Konflik yang terjadi bukan karena etnis agama, bukan juga karena ras suku, akan tetapi semata-mata karena konflik perebutan lahan pertanian yang kemudian berkembang menjadi konflik komunal yang menuntut pemerintah untuk memperlakukan rakyat Darfur sama dengan rakyat Sudan lainnya yang hidup di wilayah lainnya di Sudan. Gerakan pemberontakan pun bermunculan dengan berbagai nama dan latarbelakang sehingga sulit mengetahui jumlahnya. Bahkan PBB sendiri sulit mendeteksi nama-nama pemberontak dan pimpinannya sama seperti kondisi Suriah dan Irak saat ini dimana bermunculan sejumlah faksi yang sulit dideteksi kemana mereka berafiliasi dan kepada siapa dia berjuang.

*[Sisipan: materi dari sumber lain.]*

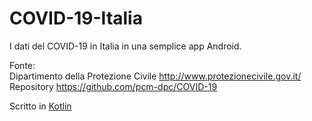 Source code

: # COVID-19-Italia
I dati del COVID-19 in Italia in una semplice app Android. 

Fonte:<br>
Dipartimento della Protezione Civile http://www.protezionecivile.gov.it/<br>
Repository https://github.com/pcm-dpc/COVID-19<br>

Scritto in [Kotlin](https://kotlinlang.org/)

Dari 500 lebih INGO dan NGO yang beroperasi di Darfur, ada yang masuk secara legal atau resmi ada juga yang masuk secara ilegal. Mereka yang masuk secara ilegal umumnya melalui negara-negara tetangga atau bekerjasama dengan INGO atau NGO yang ada di negara tetangga Sudan. Pola kerjanya umumnya membawa agenda-agenda tersendiri dan jenis bantuannya pun tidak murni ditujukan kepada korban perang akan tetapi sengaja di lempar ke sarang-sarang pemberontak yang kemudian menjadi logistik kelompok-kelompok pengacau atau pemberontak. Bahkan sering kali mengirim alat-alat persenjataan yang dikemas bersama dengan pangan yang tujuanya memperkeruh situasi. Sementara INGO atau NGO yang masuk secara legal umumnya bekerja secara profesional karena dikoordinir oleh otoritas yang telah ditunjuk oleh pemerintah yang resmi untuk mendistribusikan bantuan-bantuan kemanusiaan sesuai sasaran yang dituju.

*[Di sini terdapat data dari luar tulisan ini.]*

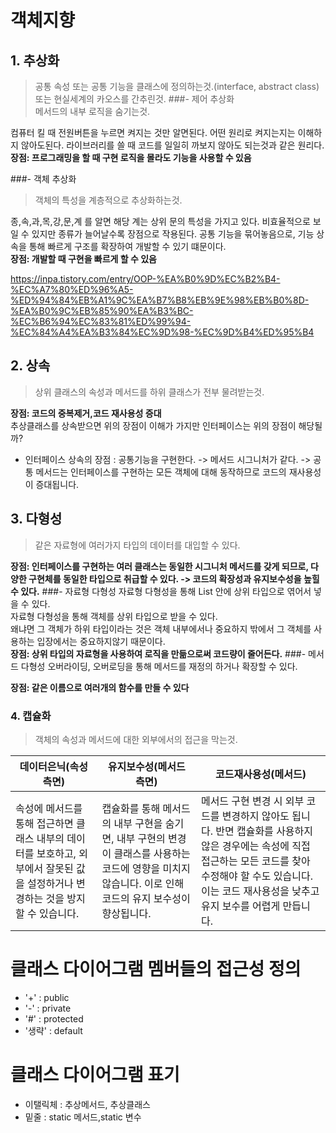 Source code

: # 객체지향
## 1. 추상화
>공통 속성 또는 공통 기능을 클래스에 정의하는것.(interface, abstract class)
또는 현실세계의 카오스를 간추린것.
###- 제어 추상화<br>
>메서드의 내부 로직을 숨기는것.

컴퓨터 킬 때 전원버튼을 누르면 켜지는 것만 알면된다. 어떤 원리로 켜지는지는 이해하지 않아도된다.
라이브러리를 쓸 때 코드를 일일히 까보지 않아도 되는것과 같은 원리다.<br>
**장점: 프로그래밍을 할 때 구현 로직을 몰라도 기능을 사용할 수 있음** 

###- 객체 추상화<br>
>객체의 특성을 계층적으로 추상화하는것.

종,속,과,목,강,문,계 를 알면 해당 계는 상위 문의 특성을 가지고 있다.
비효율적으로 보일 수 있지만 종류가 늘어날수록 장점으로 작용된다.
공통 기능을 묶어놓음으로, 기능 상속을 통해 빠르게 구조를 확장하여 개발할 수 있기 떄문이다.<br>
**장점: 개발할 때 구현을 빠르게 할 수 있음**

https://inpa.tistory.com/entry/OOP-%EA%B0%9D%EC%B2%B4-%EC%A7%80%ED%96%A5-%ED%94%84%EB%A1%9C%EA%B7%B8%EB%9E%98%EB%B0%8D-%EA%B0%9C%EB%85%90%EA%B3%BC-%EC%B6%94%EC%83%81%ED%99%94-%EC%84%A4%EA%B3%84%EC%9D%98-%EC%9D%B4%ED%95%B4
## 2. 상속
>상위 클래스의 속성과 메서드를 하위 클래스가 전부 물려받는것.

**장점: 코드의 중복제거,코드 재사용성 증대**<br>
추상클래스를 상속받으면 위의 장점이 이해가 가지만 인터페이스는 위의 장점이 해당될까?
- 인터페이스 상속의 장점 : 공통기능을 구현한다. -> 메서드 시그니처가 같다. -> 공통 메서드는 인터페이스를 구현하는 모든 객체에 대해 동작하므로 코드의 재사용성이 증대됩니다.
## 3. 다형성
>같은 자료형에 여러가지 타입의 데이터를 대입할 수 있다.

**장점: 인터페이스를 구현하는 여러 클래스는 동일한 시그니처 메서드를 갖게 되므로, 다양한 구현체를 동일한 타입으로 취급할 수 있다. -> 코드의 확장성과 유지보수성을 높힐 수 있다.**
###- 자료형 다형성
자료형 다형성을 통해 List 안에 상위 타입으로 엮어서 넣을 수 있다.<br>
자료형 다형성을 통해 객체를 상위 타입으로 받을 수 있다.<br>
왜냐면 그 객체가 하위 타입이라는 것은 객체 내부에서나 중요하지 밖에서 그 객체를 사용하는 입장에서는 중요하지않기 때문이다.<br>
**장점: 상위 타입의 자료형을 사용하여 로직을 만듦으로써 코드량이 줄어든다.**
###- 메서드 다형성
오버라이딩, 오버로딩을 통해 메서드를 재정의 하거나 확장할 수 있다.

**장점: 같은 이름으로 여러개의 함수를 만들 수 있다** 
### 4. 캡슐화
>객체의 속성과 메서드에 대한 외부에서의 접근을 막는것.

| 데이터은닉(속성 측면)                                                              | 유지보수성(메서드 측면)                                                                                    | 코드재사용성(메서드)                                                                                                                                             |
|---------------------------------------------------------------------------|--------------------------------------------------------------------------------------------------|---------------------------------------------------------------------------------------------------------------------------------------------------------|
| 속성에 메서드를 통해 접근하면 클래스 내부의 데이터를 보호하고, 외부에서 잘못된 값을 설정하거나 변경하는 것을 방지할 수 있습니다. |캡슐화를 통해 메서드의 내부 구현을 숨기면, 내부 구현의 변경이 클래스를 사용하는 코드에 영향을 미치지 않습니다. 이로 인해 코드의 유지 보수성이 향상됩니다. | 메서드 구현 변경 시 외부 코드를 변경하지 않아도 됩니다. 반면 캡슐화를 사용하지 않은 경우에는 속성에 직접 접근하는 모든 코드를 찾아 수정해야 할 수도 있습니다. 이는 코드 재사용성을 낮추고 유지 보수를 어렵게 만듭니다. |


# 클래스 다이어그램 멤버들의 접근성 정의
- '+' : public
- '-' : private
- '#' : protected
- '생략' : default

# 클래스 다이어그램 표기
- 이탤릭체 : 추상메서드, 추상클래스
- 밑줄 : static 메서드,static 변수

Indonesia sendiri tidak pernah mengirim bantuan ke Darfur melalui NGO atau INGO yang resmi di Indonesia karena pemerintah Indonesia menyadari bahwa mengirim bantuan ke wilayah yang sedang konflik rawan masalah, karena bisa saja bantuan tersebut jatuh ke tangan mereka yang melawan pemerintah dan dapat berujung fitnah kepada pemerintah dan rakyat Indonesia. Indonesia pernah memberikan bantuan tetapi murni melalui pemerintah secara sah dan penyalurannya pun sesuai sasaran sehingga memberikan dampak yang sangat positif bagi rakyat dan pemerintah Indonesia. Berbeda dengan apa yang dilakukan oleh sebagian INGO yang tidak mengikuti prosedur dalam memberikan bantuan kepada warga Darfur dengan melalui pihak ketiga di negara tetangga yang akhirnya diusir dan dikomplain oleh pemerintah sebagai INGO yang justru memperuncing masalah di Darfur.
Kasusk-kasus penyaluran bantuan ke wilayah konflik seperti di Darfur dan di beberapa wilayah konflik lainnya tidak akan berbeda dengan bantuan yang diserahkan ke wilayah konflik di tempat lain seperti Aleppo karena kondisi di lapangan tidak berbeda dengan wilayah konflik lainnya. Dimana bantuan yang diberikan sering kali jatuh ke tangan pemberontak atau oknum-oknum yang tidak diinginkan. Dampaknya tentu akan kembali kepada siapa yang mengirimkan bantuan tanpa melihat niatnya.
Ukhuwah Islamiyah dan prihatin dengan sesama memang kewajiban bagi setiap pemeluk agama bahkan mereka yang tidak prihatin dengan sesamanya menurut ajaran Islam bukanlah umat Nabi Muhammad Saw. Namun dinamika kehidupan dalam sebuah konflik sering kali berbeda dengan yang diduga. Niat baik tidak selamanya mujur, apalagi jika dilakukan secara tidak fair. Bahkan bisa saja berakibat fatal dan tidak seperti yang diharapkan. Karena itu, selalulah hati-hati dan tetap memiliki perencanaan dan koordinasi yang baik dengan pihak yang berwenang karena kita hidup dalam sebuah sistem yang harus dipatuhi. Wallahu a’lam
Menjelang Pilkada Serentak 2024, ruang digital di Indonesia menjadi semakin sibuk. Media sosial, yang telah…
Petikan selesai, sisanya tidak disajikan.